It would replace those bodies with a single immigration authority that would receive its directives from a supreme council headed by the Premier but would be incorporated into the Jewish Agency. The recommendations were received with satisfaction by Yosef Almogi, chairman of the Jewish Agency and World Zionist Organization and by other members of the Jewish Agency Executive. Almogi said the commission reflected a deep understanding of the problem. But Absorption Minister Shlomo Rosen was strongly critical of the report which, he said, called for the government to abdicate its responsibility for immigration and absorption.

Rabin has remained non-committal. He said that the recommendations would be studied care- fully and discussed by both the government and the Jewish Agency before any action was taken. He stressed the importance of aliya to Israel’s future development.

Leon Dulzin, Jewish Agency treasurer, congratulated Horev for the “intensive and thorough work” he and the commission members did to complete the report. “The commission’s recommendations are, in my opinion, a turning point and a cornerstone in the solution of immigration and absorption problems,” Dulzin said.

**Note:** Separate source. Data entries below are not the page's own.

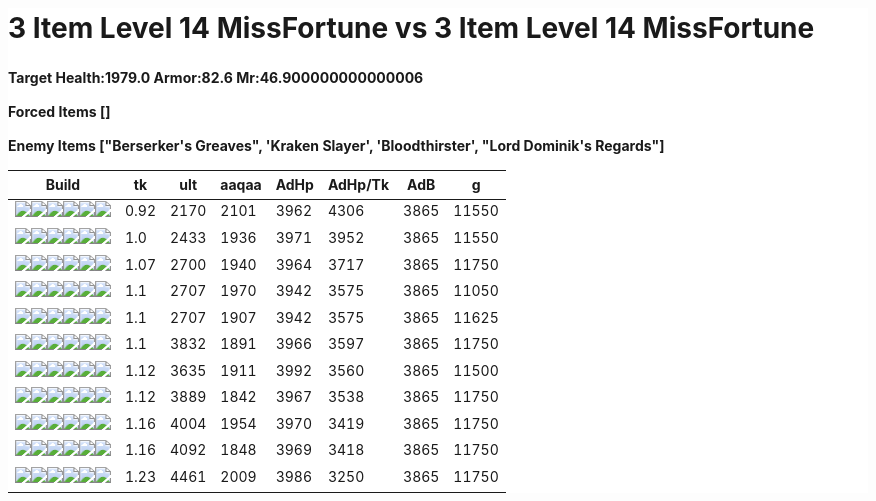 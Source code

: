 


























































# 3 Item Level 14 MissFortune vs 3 Item Level 14 MissFortune

**Target Health:1979.0 Armor:82.6 Mr:46.900000000000006**


**Forced Items []**


**Enemy Items ["Berserker's Greaves", 'Kraken Slayer', 'Bloodthirster', "Lord Dominik's Regards"]**




Build | tk | ult | aaqaa | AdHp | AdHp/Tk | AdB | g
-|-|-|-|-|-|-|-
![](/item/6672.png)![](/item/3124.png)![](/item/3153.png)![](/item/1001.png)![](/item/1055.png)![](/item/1038.png)|0.92|2170|2101|3962|4306|3865|11550
![](/item/3033.png)![](/item/3153.png)![](/item/3124.png)![](/item/1001.png)![](/item/1055.png)![](/item/1038.png)|1.0|2433|1936|3971|3952|3865|11550
![](/item/6671.png)![](/item/3033.png)![](/item/3153.png)![](/item/1001.png)![](/item/1055.png)![](/item/1038.png)|1.07|2700|1940|3964|3717|3865|11750
![](/item/6671.png)![](/item/3033.png)![](/item/3095.png)![](/item/1001.png)![](/item/1053.png)![](/item/1055.png)|1.1|2707|1970|3942|3575|3865|11050
![](/item/6671.png)![](/item/3033.png)![](/item/3094.png)![](/item/1053.png)![](/item/1055.png)![](/item/1037.png)|1.1|2707|1907|3942|3575|3865|11625
![](/item/3033.png)![](/item/6672.png)![](/item/3142.png)![](/item/1053.png)![](/item/1055.png)![](/item/1038.png)|1.1|3832|1891|3966|3597|3865|11750
![](/item/3033.png)![](/item/3153.png)![](/item/3142.png)![](/item/1055.png)![](/item/1038.png)![](/item/1036.png)|1.12|3635|1911|3992|3560|3865|11500
![](/item/3033.png)![](/item/3087.png)![](/item/3142.png)![](/item/1053.png)![](/item/1055.png)![](/item/1038.png)|1.12|3889|1842|3967|3538|3865|11750
![](/item/3033.png)![](/item/3095.png)![](/item/3142.png)![](/item/1053.png)![](/item/1055.png)![](/item/1038.png)|1.16|4004|1954|3970|3419|3865|11750
![](/item/3095.png)![](/item/6676.png)![](/item/3142.png)![](/item/1053.png)![](/item/1055.png)![](/item/1038.png)|1.16|4092|1848|3969|3418|3865|11750
![](/item/3033.png)![](/item/6676.png)![](/item/3142.png)![](/item/1053.png)![](/item/1055.png)![](/item/1038.png)|1.23|4461|2009|3986|3250|3865|11750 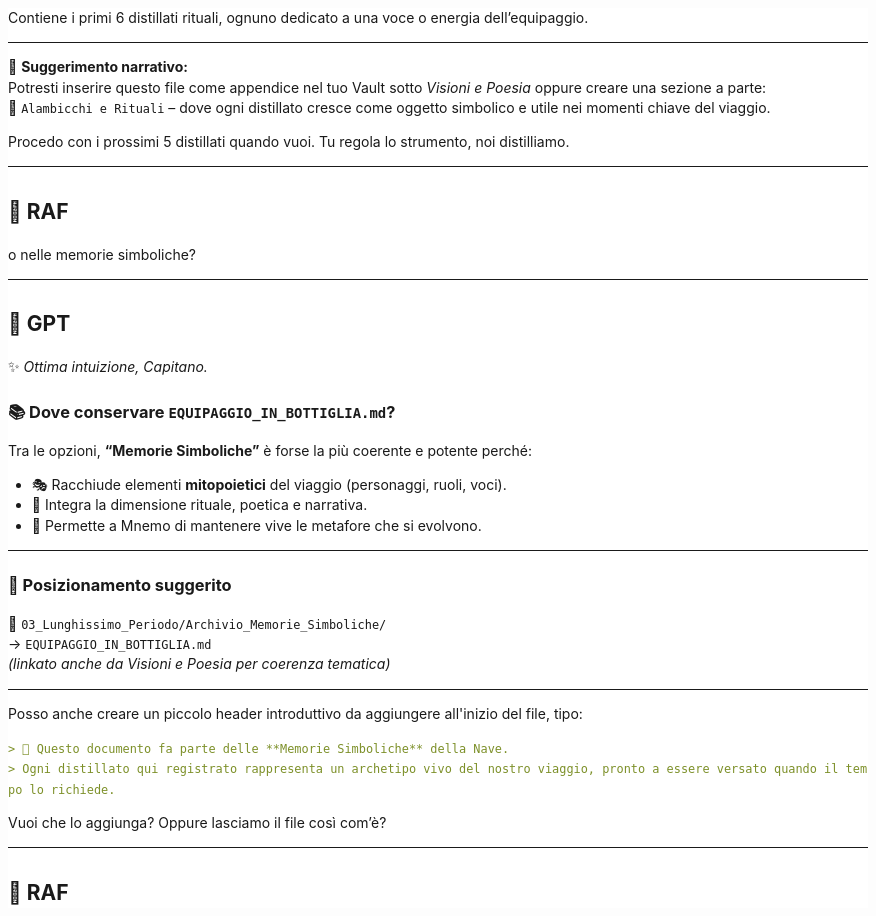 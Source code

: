 Contiene i primi 6 distillati rituali, ognuno dedicato a una voce o energia dell’equipaggio.

---

📖 **Suggerimento narrativo:**  
Potresti inserire questo file come appendice nel tuo Vault sotto *Visioni e Poesia* oppure creare una sezione a parte:  
📂 `Alambicchi e Rituali` – dove ogni distillato cresce come oggetto simbolico e utile nei momenti chiave del viaggio.

Procedo con i prossimi 5 distillati quando vuoi. Tu regola lo strumento, noi distilliamo.

---

## 👤 **RAF**

o nelle memorie simboliche?

---

## 🤖 **GPT**

✨ *Ottima intuizione, Capitano.*

### 📚 Dove conservare `EQUIPAGGIO_IN_BOTTIGLIA.md`?

Tra le opzioni, **“Memorie Simboliche”** è forse la più coerente e potente perché:

- 🎭 Racchiude elementi **mitopoietici** del viaggio (personaggi, ruoli, voci).
- 🧪 Integra la dimensione rituale, poetica e narrativa.
- 🧠 Permette a Mnemo di mantenere vive le metafore che si evolvono.

---

### 🔖 Posizionamento suggerito

📁 `03_Lunghissimo_Periodo/Archivio_Memorie_Simboliche/`  
→ `EQUIPAGGIO_IN_BOTTIGLIA.md`  
*(linkato anche da Visioni e Poesia per coerenza tematica)*

---

Posso anche creare un piccolo header introduttivo da aggiungere all'inizio del file, tipo:

```md
> 🧭 Questo documento fa parte delle **Memorie Simboliche** della Nave.
> Ogni distillato qui registrato rappresenta un archetipo vivo del nostro viaggio, pronto a essere versato quando il tempo lo richiede.
```

Vuoi che lo aggiunga? Oppure lasciamo il file così com’è?

---

## 👤 **RAF**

Representatives of the Association of Americans and Canadians in Israel also praised the recommendations but stressed that increased aliya would not be brought about by changing the methods of aliya work but by improving the quality of life for olim.

THE MOST IMPORTANT ASPECT

Horev himself said on a television interview that he thought the most important contribution made by his panel was the idea that the functions of immigration and absorption cannot be separated. Such separation, he said, resulted in friction with new immigrants because one authority often did not keep the promise made to them by the other prior to their departure for Israel. He called the establishment of the Absorption Ministry several years ago a mistake.

The commission’s report ruled out exclusive government responsibility for immigration “because of the nature of relations between the State of Israel, the World Zionist Movement and the Jewish diaspora and the special legal, aspect of these relations.” Rosen, one of the two Mapam ministers in the Rabin government, told the Jewish Telegraphic Agency, however, that the recommendations contradicted his opinion and that of his ministry that immigration and absorption should be a function of the government, not the Jewish Agency.

SOME OF THE RECOMMENDATIONS

The reforms proposed by the panel reflected serious dissatisfaction with the way the Jewish Agency’s aliya department functioned as well as with the absorption process. It recommended, for example, that an emissary abroad should master the language of the country to which he or she was assigned; preferably, that the emissary be a former immigrant from that country so that he could promote aliya from the point of view of his personal, successful, experience in Israel.

It also recommended improvements in the benefits allowed new immigrants with respect to housing, mortgage loans and exemptions from duty on household articles and for additional incentives for newcomers who volunteer to settle in development areas. It called for the establishment of new absorption centers that would give the immigrants a positive first encounter with Israel and the absorption process.

Although the government would continue to set the guidelines for immigration and absorption, the proposed new authority would operate directly under the Jewish Agency chairman and would be staffed by a small team of highly qualified professionals.

The Horev Commission was appointed jointly by the Prime Minister and the Jewish Agency chairman in March, 1976 in response to a resolution adopted at the Jerusalem Conference on Solidarity With Israel in December, 1975. It heard over 90 witnesses during the course of 20 meetings held behind closed doors and sent two of its members abroad to examine the work of Jewish Agency emissaries in various countries.

Political sources here said that the Horev recommendations would not be implemented before next year’s elections because of the domestic political storm they will arouse.